TASK ITEM>
Say how many lines below have "initial" in them, giving the number alone.

RECORDS SHOWN>
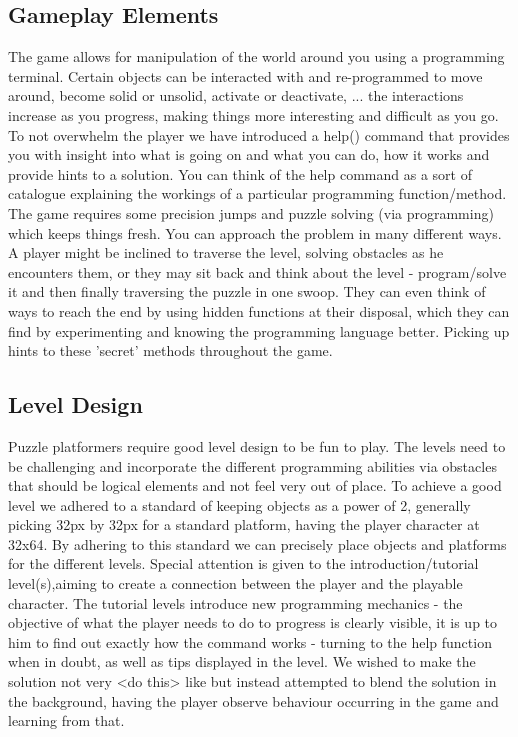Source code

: \documentclass[a4paper,twoside,12pt]{article}
\begin{document}
\subsection{Gameplay Elements}
The game allows for manipulation of the world around you using a programming terminal. Certain objects can be interacted with and re-programmed to move around, become solid or unsolid, activate or deactivate, ...
the interactions increase as you progress, making things more interesting and difficult as you go. To not overwhelm the player we have introduced a help() command that provides you with insight into what is going on and what you can do, how it works and provide hints to a solution. You can think of the help command as a sort of catalogue explaining the workings of a particular programming function/method. The game requires some precision jumps and puzzle solving (via programming) which keeps things fresh. You can approach the problem in many different ways. A player might be inclined to traverse the level, solving obstacles as he encounters them, or they may sit back and think about the level - program/solve it and then finally traversing the puzzle in one swoop. They can even think of ways to reach the end by using hidden functions at their disposal, which they can find by experimenting and knowing the programming language better. Picking up hints to these 'secret' methods throughout the game.

\subsection{Level Design}

Puzzle platformers require good level design to be fun to play. The levels need to be challenging and incorporate the different programming abilities via obstacles that should be logical elements and not feel very out of place. To achieve a good level we adhered to a standard of keeping objects as a power of 2, generally picking 32px by 32px for a standard platform, having the player character at 32x64. By adhering to this standard we can precisely place objects and platforms for the different levels.
Special attention is given to the introduction/tutorial level(s),aiming to create a connection between the player and the playable character. The tutorial levels introduce new programming mechanics - the objective of what the player needs to do to progress is clearly visible, it is up to him to find out exactly how the command works - turning to the help function when in doubt, as well as tips displayed in the level. We wished to make the solution not very <do this> like but instead attempted to blend the solution in the background, having the player observe behaviour occurring in the game and learning from that. %
\end{document}
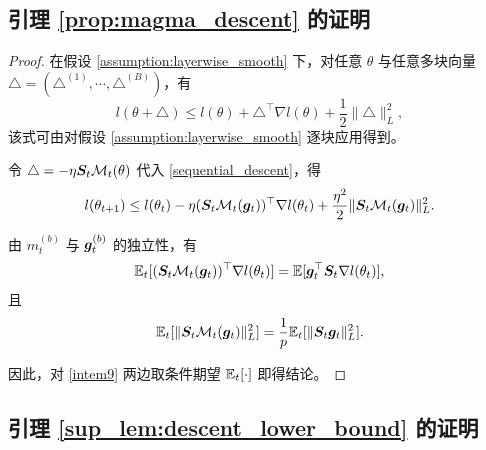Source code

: \documentclass[11pt, a4paper, twocolumn, copyright, goog]{google}
\theoremstyle{plain}
\theoremstyle{definition}
\theoremstyle{remark}
\begin{document}
\subsection{引理 \ref{prop:magma_descent} 的证明}
\begin{proof}
    
    在假设 \ref{assumption:layerwise_smooth} 下，对任意 $\theta$ 与任意多块向量 $\triangle = (\triangle^{(1)}, \cdots, \triangle^{(B)})$，有
    \begin{equation} \label{sequential_descent}
        l(\theta + \triangle) \leq l(\theta) + \triangle^\top \nabla l(\theta) + \frac{1}{2} \| \triangle \|_L^2,
    \end{equation}
    该式可由对假设 \ref{assumption:layerwise_smooth} 逐块应用得到。


    令 $\triangle = -\eta \mS_t \gM_t(\theta)$ 代入 \eqref{sequential_descent}，得
    \begin{equation} \label{intem9}
        l(\theta_{t+1})
            \leq l(\theta_t) - \eta (\mS_t \gM_t(\vg_t))^\top \nabla l(\theta_t) + \frac{\eta^2}{2} \| \mS_t \gM_t(\vg_t) \|_L^2.
    \end{equation}
    
    由 $m_{t}^{(b)}$ 与 $\vg_t^{(b)}$ 的独立性，有 
    \begin{equation}
        \E_t [(\mS_t \gM_t(\vg_t))^\top \nabla l(\theta_t)] = \E [\vg_t^\top \mS_t \nabla l(\theta_t)],
    \end{equation}
    且
    \begin{equation}
        \E_t [\| \mS_t \gM_t(\vg_t) \|_L^2] = \frac{1}{p} \E_t [\| \mS_t \vg_t \|_L^2].
    \end{equation}
    
    因此，对 \eqref{intem9} 两边取条件期望 $\E_t [\cdot]$ 即得结论。
\end{proof}


\subsection{引理 \ref{sup_lem:descent_lower_bound} 的证明}
\end{document}
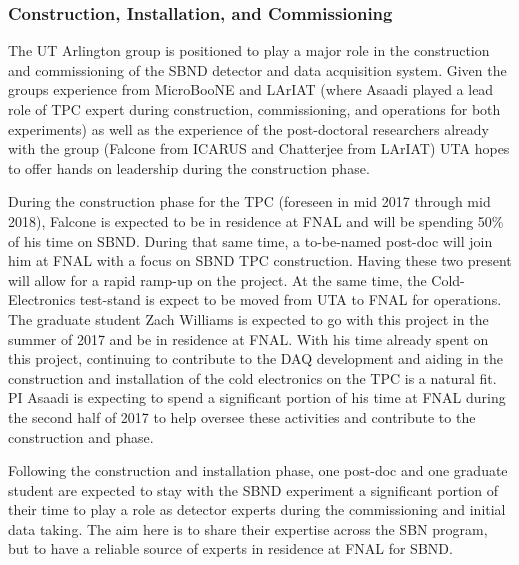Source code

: \subsubsection{Construction, Installation, and Commissioning}\label{sec:SBNDBulid}
The UT Arlington group is positioned to play a major role in the construction and commissioning of the SBND detector and data acquisition system. Given the groups experience from MicroBooNE and LArIAT (where Asaadi played a lead role of TPC expert during construction, commissioning, and operations for both experiments) as well as the experience of the post-doctoral researchers already with the group (Falcone from ICARUS and Chatterjee from LArIAT) UTA hopes to offer hands on leadership during the construction phase.

During the construction phase for the TPC (foreseen in mid 2017 through mid 2018), Falcone is expected to be in residence at FNAL and will be spending 50$\%$ of his time on SBND. During that same time, a to-be-named post-doc will join him at FNAL with a focus on SBND TPC construction. Having these two present will allow for a rapid ramp-up on the project. At the same time, the Cold-Electronics test-stand is expect to be moved from UTA to FNAL for operations. The graduate student Zach Williams is expected to go with this project in the summer of 2017 and be in residence at FNAL. With his time already spent on this project, continuing to contribute to the DAQ development and aiding in the construction and installation of the cold electronics on the TPC is a natural fit. PI Asaadi is expecting to spend a significant portion of his time at FNAL during the second half of 2017 to help oversee these activities and contribute to the construction and phase.

Following the construction and installation phase, one post-doc and one graduate student are expected to stay with the SBND experiment a significant portion of their time to play a role as detector experts during the commissioning and initial data taking. The aim here is to share their expertise across the SBN program, but to have a reliable source of experts in residence at FNAL for SBND. 





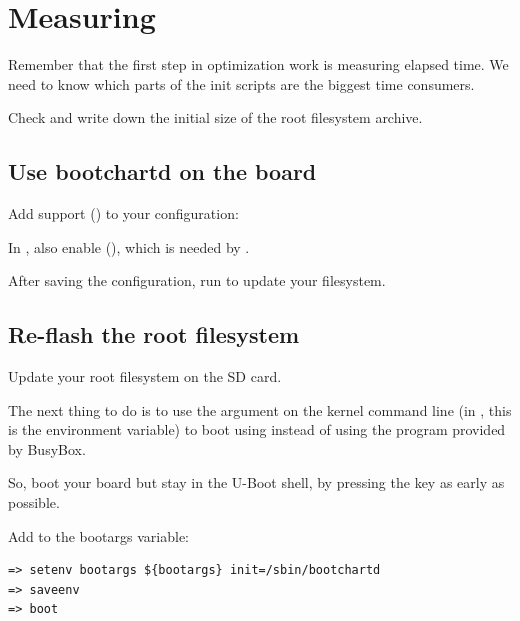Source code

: 
\section{Measuring}

Remember that the first step in optimization work is measuring elapsed
time. We need to know which parts of the init scripts are the biggest
time consumers.

Check and write down the initial size of the root filesystem archive.

\subsection{Use bootchartd on the board}

Add  support ()
to your  configuration:


In , also enable  (), which is needed by
.

After saving the configuration, run  to update your filesystem.

\subsection{Re-flash the root filesystem}

Update your root filesystem on the SD card.

The next thing to do is to use the  argument on the
kernel command line (in , this is the 
environment variable) to boot using  instead of using
the  program provided by BusyBox.

So, boot your board but stay in the U-Boot shell, by pressing the
 key as early as possible.

Add  to the bootargs variable:
\begin{verbatim}
=> setenv bootargs ${bootargs} init=/sbin/bootchartd
=> saveenv
=> boot
\end{verbatim}

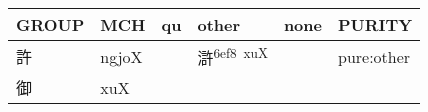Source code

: \documentclass[14pt,a4paper]{scrartcl}
\begin{document}
\begin{longtable}[c]{@{}llllll@{}}
\toprule
\begin{minipage}[b]{0.14\columnwidth}\raggedright\strut
GROUP
\strut\end{minipage} &
\begin{minipage}[b]{0.14\columnwidth}\raggedright\strut
MCH
\strut\end{minipage} &
\begin{minipage}[b]{0.14\columnwidth}\raggedright\strut
qu
\strut\end{minipage} &
\begin{minipage}[b]{0.14\columnwidth}\raggedright\strut
other
\strut\end{minipage} &
\begin{minipage}[b]{0.14\columnwidth}\raggedright\strut
none
\strut\end{minipage} &
\begin{minipage}[b]{0.14\columnwidth}\raggedright\strut
PURITY
\strut\end{minipage}\tabularnewline
\midrule
\endhead
\begin{minipage}[t]{0.14\columnwidth}\raggedright\strut
許
\strut\end{minipage} &
\begin{minipage}[t]{0.14\columnwidth}\raggedright\strut
ngjoX
\strut\end{minipage} &
\begin{minipage}[t]{0.14\columnwidth}\raggedright\strut
\strut\end{minipage} &
\begin{minipage}[t]{0.14\columnwidth}\raggedright\strut
滸\textsuperscript{6ef8~xuX}
\strut\end{minipage} &
\begin{minipage}[t]{0.14\columnwidth}\raggedright\strut
\strut\end{minipage} &
\begin{minipage}[t]{0.14\columnwidth}\raggedright\strut
pure:other
\strut\end{minipage}\tabularnewline
\begin{minipage}[t]{0.14\columnwidth}\raggedright\strut
御
\strut\end{minipage} &
\begin{minipage}[t]{0.14\columnwidth}\raggedright\strut
xuX
\strut\end{minipage} &
\begin{minipage}[t]{0.14\columnwidth}\raggedright\strut
\strut\end{minipage} &

\end{longtable}
\end{document}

TASK RESPONSE>
2